Its gives below output:
# lsmod |grep mac
ipt_mac 1985 0
ip_tables 17473 4 ipt_mac,iptable_nat,ipt_REJECT,iptable_filter

Then I put the below entry in /etc/sysconfig/iptables file in POSTROUTING section.
-A POSTROUTING -s 192.168.100.95 -m mac --mac-source 00-16-D3-BA-6F-C5 -o eth1 -j SNAT --to-source 192.168.1.2

After saving the file, I restarted the iptables service. But its give the below error messege.
# service iptables restart
Flushing firewall rules: [ OK ]
Setting chains to policy ACCEPT: nat filter [ OK ]
Unloading iptables modules: [ OK ]
Applying iptables firewall rules: iptables-restore: line 93 failed [FAILED]

I need your kind suggestions to resolve this issue. Thanks in advance.

Regards
Arunabh B.

I'm gonna take a look at your iptables rule in a few minutes (need to step outside for a little while), but in the meantime I would like to ask: You are aware that if they can change their IP then they can also change their MAC, right? Just making sure.

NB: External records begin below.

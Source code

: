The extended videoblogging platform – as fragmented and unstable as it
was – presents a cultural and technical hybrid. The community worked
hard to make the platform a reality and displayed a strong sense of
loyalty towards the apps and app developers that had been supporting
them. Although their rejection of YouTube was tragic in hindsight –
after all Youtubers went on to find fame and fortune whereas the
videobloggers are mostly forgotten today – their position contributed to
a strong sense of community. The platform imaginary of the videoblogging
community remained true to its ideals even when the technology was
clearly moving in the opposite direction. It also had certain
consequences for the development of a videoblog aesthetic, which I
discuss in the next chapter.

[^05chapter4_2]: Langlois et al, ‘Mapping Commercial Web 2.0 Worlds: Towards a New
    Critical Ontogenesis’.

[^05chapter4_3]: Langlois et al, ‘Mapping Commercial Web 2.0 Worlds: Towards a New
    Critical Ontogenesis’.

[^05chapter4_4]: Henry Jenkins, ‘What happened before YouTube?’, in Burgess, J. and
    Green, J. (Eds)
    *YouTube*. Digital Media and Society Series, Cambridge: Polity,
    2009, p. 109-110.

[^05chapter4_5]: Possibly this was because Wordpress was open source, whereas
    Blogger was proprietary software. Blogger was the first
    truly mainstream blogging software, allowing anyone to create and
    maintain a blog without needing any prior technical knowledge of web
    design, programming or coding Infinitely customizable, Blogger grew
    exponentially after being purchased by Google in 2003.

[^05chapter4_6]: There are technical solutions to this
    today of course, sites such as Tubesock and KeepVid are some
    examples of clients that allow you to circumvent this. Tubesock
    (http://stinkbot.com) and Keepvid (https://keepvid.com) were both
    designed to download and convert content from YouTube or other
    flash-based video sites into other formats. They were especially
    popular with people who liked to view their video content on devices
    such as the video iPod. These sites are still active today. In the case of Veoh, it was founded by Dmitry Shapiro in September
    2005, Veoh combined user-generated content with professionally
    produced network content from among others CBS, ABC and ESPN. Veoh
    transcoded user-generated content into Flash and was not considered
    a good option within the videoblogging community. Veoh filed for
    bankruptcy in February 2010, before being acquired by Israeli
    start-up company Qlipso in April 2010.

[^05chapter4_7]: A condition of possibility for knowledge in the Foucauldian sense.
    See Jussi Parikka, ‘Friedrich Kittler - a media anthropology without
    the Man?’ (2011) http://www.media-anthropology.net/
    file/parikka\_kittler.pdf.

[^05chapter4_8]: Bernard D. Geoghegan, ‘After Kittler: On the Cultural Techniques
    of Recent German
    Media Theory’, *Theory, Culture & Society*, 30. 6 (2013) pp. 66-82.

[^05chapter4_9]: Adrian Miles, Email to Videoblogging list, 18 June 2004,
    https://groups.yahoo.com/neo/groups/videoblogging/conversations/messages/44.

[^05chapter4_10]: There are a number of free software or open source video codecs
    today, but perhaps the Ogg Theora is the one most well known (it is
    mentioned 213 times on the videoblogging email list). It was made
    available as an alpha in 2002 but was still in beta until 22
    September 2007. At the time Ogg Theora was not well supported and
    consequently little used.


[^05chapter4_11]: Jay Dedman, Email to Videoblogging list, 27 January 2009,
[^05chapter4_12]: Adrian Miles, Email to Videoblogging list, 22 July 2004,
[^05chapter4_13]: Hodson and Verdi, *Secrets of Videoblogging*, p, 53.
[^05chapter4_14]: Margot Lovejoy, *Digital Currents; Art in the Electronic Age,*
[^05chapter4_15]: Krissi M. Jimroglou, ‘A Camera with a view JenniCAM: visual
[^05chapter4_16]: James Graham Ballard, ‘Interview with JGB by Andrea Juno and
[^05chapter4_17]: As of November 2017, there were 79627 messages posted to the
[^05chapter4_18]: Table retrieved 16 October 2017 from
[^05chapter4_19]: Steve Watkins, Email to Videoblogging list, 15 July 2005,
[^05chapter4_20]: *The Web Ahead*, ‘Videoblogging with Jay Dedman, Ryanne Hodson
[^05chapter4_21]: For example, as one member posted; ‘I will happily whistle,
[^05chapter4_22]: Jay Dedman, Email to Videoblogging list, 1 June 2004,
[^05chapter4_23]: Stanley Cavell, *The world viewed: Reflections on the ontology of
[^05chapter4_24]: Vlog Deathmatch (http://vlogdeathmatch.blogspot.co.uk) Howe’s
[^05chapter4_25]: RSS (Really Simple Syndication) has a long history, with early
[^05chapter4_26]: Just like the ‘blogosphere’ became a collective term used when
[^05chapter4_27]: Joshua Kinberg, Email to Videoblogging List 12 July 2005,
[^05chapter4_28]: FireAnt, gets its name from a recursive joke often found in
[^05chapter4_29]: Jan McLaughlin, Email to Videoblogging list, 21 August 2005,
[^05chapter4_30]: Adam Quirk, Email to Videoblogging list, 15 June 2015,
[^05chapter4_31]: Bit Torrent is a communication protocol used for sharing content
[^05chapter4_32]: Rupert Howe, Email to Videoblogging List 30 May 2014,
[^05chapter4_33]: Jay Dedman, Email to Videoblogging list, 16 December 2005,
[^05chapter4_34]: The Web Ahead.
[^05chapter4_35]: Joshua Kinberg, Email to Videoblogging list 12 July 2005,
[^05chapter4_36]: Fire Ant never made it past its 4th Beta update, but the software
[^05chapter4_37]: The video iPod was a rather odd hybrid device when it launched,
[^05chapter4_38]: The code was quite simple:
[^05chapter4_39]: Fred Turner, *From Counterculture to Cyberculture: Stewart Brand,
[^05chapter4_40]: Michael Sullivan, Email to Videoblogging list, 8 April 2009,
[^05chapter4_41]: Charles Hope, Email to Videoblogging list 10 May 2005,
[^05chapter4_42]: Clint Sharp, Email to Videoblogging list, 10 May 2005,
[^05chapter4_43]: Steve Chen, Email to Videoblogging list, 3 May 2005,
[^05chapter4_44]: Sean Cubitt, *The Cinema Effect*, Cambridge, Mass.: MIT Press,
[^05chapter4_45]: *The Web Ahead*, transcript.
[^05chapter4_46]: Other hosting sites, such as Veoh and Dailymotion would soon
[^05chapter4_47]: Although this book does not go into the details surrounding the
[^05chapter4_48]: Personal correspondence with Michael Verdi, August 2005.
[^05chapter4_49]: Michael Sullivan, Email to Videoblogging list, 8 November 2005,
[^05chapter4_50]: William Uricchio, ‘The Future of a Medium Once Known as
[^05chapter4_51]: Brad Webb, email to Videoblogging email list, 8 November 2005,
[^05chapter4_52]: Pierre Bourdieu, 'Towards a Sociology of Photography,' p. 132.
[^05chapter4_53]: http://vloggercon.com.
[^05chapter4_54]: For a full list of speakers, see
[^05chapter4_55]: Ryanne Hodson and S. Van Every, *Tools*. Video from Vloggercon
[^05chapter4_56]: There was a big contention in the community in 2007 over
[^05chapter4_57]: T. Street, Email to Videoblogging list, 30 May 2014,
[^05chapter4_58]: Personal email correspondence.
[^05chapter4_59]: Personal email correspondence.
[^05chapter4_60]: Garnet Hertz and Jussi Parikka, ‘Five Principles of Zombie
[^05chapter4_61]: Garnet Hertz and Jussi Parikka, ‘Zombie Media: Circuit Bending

Sorry for the delay, a fifteen minute smoke break turned into a one-hour conversation with a friend.

Although your MAC address syntax is erroneous AFAIK (dashes instead of colons), your primary issue is that you're doing this in the POSTROUTING chain. At that point, the packet still hasn't been encapsulated in an Ethernet frame, so it won't have this MAC address you're looking for. Furthermore, when it does get encapsulated, it's going to have the MAC address of the NIC (eth1), not the originating host. Basically, if you want to match based on MAC address, you're going to need to stick to the chains which deal with inbound traffic, such as INPUT, FORWARD, or PREROUTING.

I would recommend handling this in the FORWARD chain like so:You wouldn't need to change your current SNAT rules (just remove the bogus one).

But like I said, it's easy to spoof a MAC, and you shouldn't rely on this for any kind of serious security.

ya ... u r right... but i know my users are not that expert to change mac... but it is also a point to think... do u have any fullproof solution for this....

There is no fool-proof solution, but I edited my previous post to add a suggestion.

[QUOTE=.......

Although your MAC address syntax is erroneous ....
[B]OOpsss... sorry... i'll change it.[/B]

Thanks for your support... I'll definitely deploy it...


I want to clear my one confusion...u mean to say that i can add these line in filter chain and let the other POSTROUTING SNAT there in the iptables file as it is ??


can u suggest some other alternative for this ?

Again thanks for all your kind support..

Yes. Those SNAT rules are still needed, in order to change the source address on the packets from those four hosts. No MAC checking is necessary at that point, since it already happened in the FORWARD chain and any packet with an IP/MAC mismatch would have been sent to DROP.

Maybe you could do this with Squid instead (as in, disable forwarding completely). In other words, require these four users to authenticate like everyone else and then have a special ACL for them which grants them unrestricted access.

Thanks WIN32SUX,


Sorry for replying so late. I was out of station. And thanks alot for all your support.
I'll try this. I've 2 more queries in line regarding above issue.

1) How to install modules of iptables (i.e. ipt_mac etc.). Is these modules can be found in rpm formats ? Where can i find these modules (OS media or internet )??

2) I want to block Bittorrent/utorrent clients in my LAN ? I read somewhere during searching solution for this issue that it need a layer7 module. Where i can find this module and how to install it ?? what is the command to block bittorent/utorrent clients ??